Allegaeon  is an American extreme metal band from Fort Collins, Colorado, formed in 2008. They have released one EP and six studio albums.

History 
Allegaeon was formed in 2007. They initially played small shows, at bars and houses in and around Fort Collins. In August 2008 they independently released a self-titled EP. Soon after, they signed with Metal Blade Records. In January 2010, Allegaeon entered the studio to record their debut album Fragments of Form and Function. The album was released on July 20, 2010 through Metal Blade. In January 2012, Allegaeon went to Lambesis Studios in December 2011, in San Diego, California to record their second full-length album Formshifter. Formshifter was released May 8, 2012 through Metal Blade. In 2013, founding guitarist Ryan Glisan collaborated on a project with Tim Lambesis, and left the band shortly thereafter. He was replaced by Michael Stancel.

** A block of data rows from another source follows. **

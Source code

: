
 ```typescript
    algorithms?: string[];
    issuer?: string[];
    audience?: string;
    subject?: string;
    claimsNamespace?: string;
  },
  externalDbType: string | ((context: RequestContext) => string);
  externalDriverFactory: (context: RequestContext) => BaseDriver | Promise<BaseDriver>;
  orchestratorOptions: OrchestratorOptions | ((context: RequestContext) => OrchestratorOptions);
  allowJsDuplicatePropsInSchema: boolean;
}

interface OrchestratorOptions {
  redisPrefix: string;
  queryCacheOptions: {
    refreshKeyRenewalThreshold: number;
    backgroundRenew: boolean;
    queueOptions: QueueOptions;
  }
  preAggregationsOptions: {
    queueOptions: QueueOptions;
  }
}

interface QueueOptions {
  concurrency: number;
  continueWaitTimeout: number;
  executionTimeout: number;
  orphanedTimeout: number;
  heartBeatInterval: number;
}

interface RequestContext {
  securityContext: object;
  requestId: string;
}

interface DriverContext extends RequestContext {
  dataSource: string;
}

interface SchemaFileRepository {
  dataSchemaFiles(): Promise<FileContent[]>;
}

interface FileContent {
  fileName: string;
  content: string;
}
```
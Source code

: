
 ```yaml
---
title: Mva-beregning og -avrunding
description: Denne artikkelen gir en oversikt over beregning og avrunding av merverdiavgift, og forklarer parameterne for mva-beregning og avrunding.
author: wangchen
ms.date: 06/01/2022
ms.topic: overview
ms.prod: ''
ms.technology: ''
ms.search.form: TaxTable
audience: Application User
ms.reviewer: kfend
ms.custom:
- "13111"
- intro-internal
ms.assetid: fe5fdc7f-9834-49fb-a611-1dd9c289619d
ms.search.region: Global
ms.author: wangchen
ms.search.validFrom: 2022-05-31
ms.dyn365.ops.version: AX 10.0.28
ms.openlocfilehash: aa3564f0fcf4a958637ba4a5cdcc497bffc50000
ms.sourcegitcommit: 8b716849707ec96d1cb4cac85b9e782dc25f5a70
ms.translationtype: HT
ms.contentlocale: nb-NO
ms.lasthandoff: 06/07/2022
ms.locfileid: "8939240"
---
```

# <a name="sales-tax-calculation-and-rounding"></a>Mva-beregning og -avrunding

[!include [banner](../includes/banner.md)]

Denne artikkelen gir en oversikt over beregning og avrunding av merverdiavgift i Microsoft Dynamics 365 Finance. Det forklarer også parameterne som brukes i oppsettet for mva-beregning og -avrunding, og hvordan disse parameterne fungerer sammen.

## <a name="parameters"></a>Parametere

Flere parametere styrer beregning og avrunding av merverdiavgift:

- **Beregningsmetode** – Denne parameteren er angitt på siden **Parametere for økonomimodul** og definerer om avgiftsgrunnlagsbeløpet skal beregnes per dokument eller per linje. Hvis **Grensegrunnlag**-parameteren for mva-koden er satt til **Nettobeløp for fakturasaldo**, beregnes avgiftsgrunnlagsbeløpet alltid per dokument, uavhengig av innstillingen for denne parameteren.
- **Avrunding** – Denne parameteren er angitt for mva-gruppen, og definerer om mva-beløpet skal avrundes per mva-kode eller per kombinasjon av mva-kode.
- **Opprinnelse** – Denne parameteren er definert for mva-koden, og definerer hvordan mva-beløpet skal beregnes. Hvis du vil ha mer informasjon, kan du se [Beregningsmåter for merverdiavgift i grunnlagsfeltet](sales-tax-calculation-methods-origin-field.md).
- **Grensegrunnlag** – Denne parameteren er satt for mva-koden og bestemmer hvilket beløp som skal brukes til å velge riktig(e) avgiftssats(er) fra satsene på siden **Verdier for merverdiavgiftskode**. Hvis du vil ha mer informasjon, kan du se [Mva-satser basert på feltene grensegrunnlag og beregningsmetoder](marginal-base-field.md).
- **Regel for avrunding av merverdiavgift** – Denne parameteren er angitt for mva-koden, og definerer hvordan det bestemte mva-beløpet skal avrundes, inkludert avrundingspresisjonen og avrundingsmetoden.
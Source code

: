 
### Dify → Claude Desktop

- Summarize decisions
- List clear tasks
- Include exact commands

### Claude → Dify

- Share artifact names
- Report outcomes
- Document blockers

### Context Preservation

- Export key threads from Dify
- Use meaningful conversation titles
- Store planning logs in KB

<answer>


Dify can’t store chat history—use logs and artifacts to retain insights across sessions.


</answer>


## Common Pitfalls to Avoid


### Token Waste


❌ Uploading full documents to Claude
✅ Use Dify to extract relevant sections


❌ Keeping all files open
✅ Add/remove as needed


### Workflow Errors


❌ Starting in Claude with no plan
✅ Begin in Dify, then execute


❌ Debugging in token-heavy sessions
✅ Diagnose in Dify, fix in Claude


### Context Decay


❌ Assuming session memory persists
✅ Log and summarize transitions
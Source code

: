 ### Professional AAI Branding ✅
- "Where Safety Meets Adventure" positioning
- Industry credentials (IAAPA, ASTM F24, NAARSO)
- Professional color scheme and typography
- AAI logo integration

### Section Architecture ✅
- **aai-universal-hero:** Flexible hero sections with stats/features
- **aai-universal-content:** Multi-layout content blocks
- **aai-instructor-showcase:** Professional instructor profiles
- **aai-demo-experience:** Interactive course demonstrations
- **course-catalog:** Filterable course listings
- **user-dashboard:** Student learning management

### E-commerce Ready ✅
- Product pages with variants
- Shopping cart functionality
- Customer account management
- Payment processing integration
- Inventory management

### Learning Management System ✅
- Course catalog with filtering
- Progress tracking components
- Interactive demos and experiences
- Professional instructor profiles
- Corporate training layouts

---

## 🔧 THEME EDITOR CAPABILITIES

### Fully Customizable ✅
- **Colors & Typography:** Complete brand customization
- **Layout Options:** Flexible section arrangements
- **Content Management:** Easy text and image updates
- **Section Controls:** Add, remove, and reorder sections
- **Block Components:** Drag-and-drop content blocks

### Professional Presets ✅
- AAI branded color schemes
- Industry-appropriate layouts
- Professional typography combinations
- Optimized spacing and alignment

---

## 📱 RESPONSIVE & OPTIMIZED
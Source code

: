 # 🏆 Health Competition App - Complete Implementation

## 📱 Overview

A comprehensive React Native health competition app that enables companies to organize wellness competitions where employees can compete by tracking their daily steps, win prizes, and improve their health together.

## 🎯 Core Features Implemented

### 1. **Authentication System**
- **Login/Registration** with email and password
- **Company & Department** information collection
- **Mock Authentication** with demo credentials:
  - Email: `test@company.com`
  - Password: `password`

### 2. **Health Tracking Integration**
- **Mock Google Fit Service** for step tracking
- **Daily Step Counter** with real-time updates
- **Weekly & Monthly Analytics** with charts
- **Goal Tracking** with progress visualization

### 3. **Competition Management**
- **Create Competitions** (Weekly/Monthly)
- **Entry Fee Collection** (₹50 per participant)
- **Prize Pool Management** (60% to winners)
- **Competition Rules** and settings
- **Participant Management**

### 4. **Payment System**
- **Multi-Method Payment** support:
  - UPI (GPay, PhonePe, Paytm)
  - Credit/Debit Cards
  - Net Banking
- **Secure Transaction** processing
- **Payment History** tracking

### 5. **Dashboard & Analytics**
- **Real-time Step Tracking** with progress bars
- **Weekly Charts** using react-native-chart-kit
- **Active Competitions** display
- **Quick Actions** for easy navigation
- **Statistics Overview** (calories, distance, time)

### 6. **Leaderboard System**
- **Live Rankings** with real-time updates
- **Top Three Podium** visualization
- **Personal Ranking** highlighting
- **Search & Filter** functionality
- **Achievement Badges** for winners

Their third full-length album, titled Elements of the Infinite, was released June 24, 2014 through Metal Blade. The album has been heavily praised, with Gregory Heaney of AllMusic calling it a "creative breakthrough" and praising "the dazzling guitar work" and "epic orchestral flourishes". In 2015, original vocalist Ezra Haynes departed Allegaeon, not citing a specific reason, though it is clear it was not because of internal band issues. Riley McShane was immediately selected to take over as vocalist, and has received a positive reaction from the fans.

In September 2016, Allegaeon released Proponent for Sentience, the first album with Riley and what was considered their finest work to date. It has received not only wide praise, but has been critically noted as having great importance in modern metal. It features Bjorn Strid of Soilwork on vocals and Benjamin Ellis of Scar Symmetry.

In October 2016, long time bass player Corey Archuleta announced he would be leaving the band at the end of the year to focus on his law career. During this time the band also stated they had incurred a large amount of debt, and were unsure how much longer the band would continue. Because of this financial stress, the band launched a fan club through the Patreon platform and have since been focused on continuing to tour and write their next album.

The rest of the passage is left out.